- Stephanie of Windisch-Graetz with her mother
- Born: 9 July 1909 Ploskovice, Bohemia
- Died: 7 September 2005 (aged 96) Uccle, Belgium
- Spouse: ; Count Pierre d'Alcantara de Querrieu ​ ​(m. 1933; died 1944)​ ; Karl-Axel Björklund ​ ​(m. 1945; died 1986)​
- Issue: Alvar Etienne d'Alcantara de Querrieu Björn-Axel Björklund
- House: Windisch-Graetz
- Father: Prince Otto of Windisch-Graetz
- Mother: Archduchess Elisabeth Marie of Austria

= Princess Stephanie of Windisch-Graetz =

Princess Stephanie of Windisch-Graetz (9 July 1909 in Ploskovice, Bohemia – 7 September 2005 in Uccle, Belgium) was the daughter of Archduchess Elisabeth Marie of Austria (1883–1963), only child of Crown Prince Rudolf of Austria and Princess Stéphanie of Belgium, and Prince Otto Weriand of Windisch-Graetz (1873–1952). She was the great-grandchild of Emperor Franz-Joseph and Empress Elisabeth ('Sissi') of Austria. She was also the great-grandchild of King Leopold II of Belgium.

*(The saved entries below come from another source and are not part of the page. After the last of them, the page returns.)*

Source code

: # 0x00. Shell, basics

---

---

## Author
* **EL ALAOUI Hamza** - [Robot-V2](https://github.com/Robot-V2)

Her full name was Stéphanie Eleonore Maria Elisabeth Kamilla Philomena Veronika zu Windisch-Grätz in German, and Stéphanie Éléonore Marie Élisabeth Camille Philomène Véronique de Windisch-Grätz in French. She may have been named after her maternal grandmother, Princess Stéphanie of Belgium. Her nickname in the family was Fée.

==Parents' separation, effect on life==
As a child she suffered greatly from her mother's frequent absences, and her parents' inharmonious marriage. The couple separated in 1924 and divorced in 1948. Her mother went to Brussels with the four children, where Princess Clementine of Belgium offered refuge.

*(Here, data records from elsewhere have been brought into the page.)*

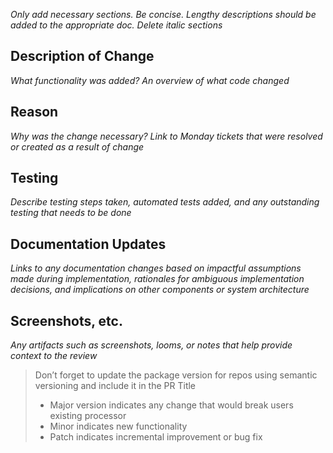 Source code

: _Only add necessary sections. Be concise. Lengthy descriptions should be added to the appropriate doc. Delete italic sections_

Description of Change
---  

_What functionality was added? An overview of what code changed_  

  
Reason 
---  

_Why was the change necessary? Link to Monday tickets that were resolved or created as a result of change_  


Testing
---  

_Describe testing steps taken, automated tests added, and any outstanding testing that needs to be done_  
  

Documentation Updates
---  

_Links to any documentation changes based on impactful assumptions made during implementation, rationales for ambiguous implementation decisions, and implications on other components or system architecture_  
  

Screenshots, etc.
---  

_Any artifacts such as screenshots, looms, or notes that help provide context to the review_  
  

> Don’t forget to update the package version for repos using semantic versioning and include it in the PR Title  
> - Major version indicates any change that would break users existing processor  
> - Minor indicates new functionality  
> - Patch indicates incremental improvement or bug fix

In 1921, Archduchess Elisabeth had begun a relationship with the Austrian socialist member of parliament Leopold Petznek, whom she eventually married in 1948. Stéphanie got along well with her stepfather. Her relationship with her mother was not very good, and worsened after her second marriage. Archduchess Elisabeth did not like Karl-Axel Björklund, and forbade him entry to her house. Stéphanie provided financial support to her father Otto Weriand in later life.

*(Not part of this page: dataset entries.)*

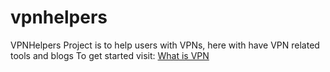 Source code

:# vpnhelpers
VPNHelpers Project is to help users with VPNs, here with have VPN related tools and blogs
To get started visit:
<a href="https://www.vpnhelpers.com/what-is-a-vpn/">What is VPN</a>
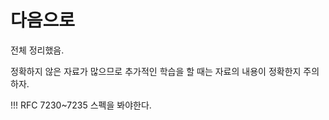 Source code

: # 다음으로

전체 정리했음.

정확하지 않은 자료가 많으므로 추가적인 학습을 할 때는 자료의 내용이 정확한지 주의하자.



!!! RFC 7230~7235 스펙을 봐야한다.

Stéphanie had three elder brothers:
- Prince Franz Joseph zu Windisch-Grätz (1904–1981)
- Prince Ernst zu Windisch-Grätz (1905–1952)
- Prince Rudolf zu Windisch-Grätz (1907–1939)

==First marriage==
In 1933, Stéphanie married Count Pierre d'Alcantara de Querrieu (2 November 1907 – 14 October 1944). Count d'Alcantara was the son of Jean d'Alcantara de Querrieu and Baroness Marie-Lucie t'Kint de Roodenbeeke. Count d'Alcantara was a member of the household of King Leopold III. In 1942 he was arrested by the Gestapo and died two years later in the Sachsenhausen concentration camp. She had one child by her first husband:
- Count Alvar Etienne d'Alcantara de Querrieu (30 July 1935 – 5 August 2019)

==Second marriage==

In 1945, after the death of her husband, she married Karl-Axel Björklund (1906–1986). She had one child by her second husband:
- Bjorn-Axel Björklund (20 October 1944 – 7 September 1995)

==Later life==
During her long life, Stéphanie traveled extensively, especially in Africa, where her brother François-Joseph lived in Kenya, and also in South America, particularly in Argentina.

==Sources==
- Ghislaine Windisch-Graetz, née d'Arschot Schoonhoven, Kaiseradler und rote Nelke: Das Leben der Tochter des Kronprinzen Rudolf, 1988
- Friedrich Weissensteiner, L'Archiduchesse rouge, Payot, Paris, 2010
- Oscar Coomans de Brachène, Etat présent de la noblesse belge, annuaire 2003, Brussels, 2003.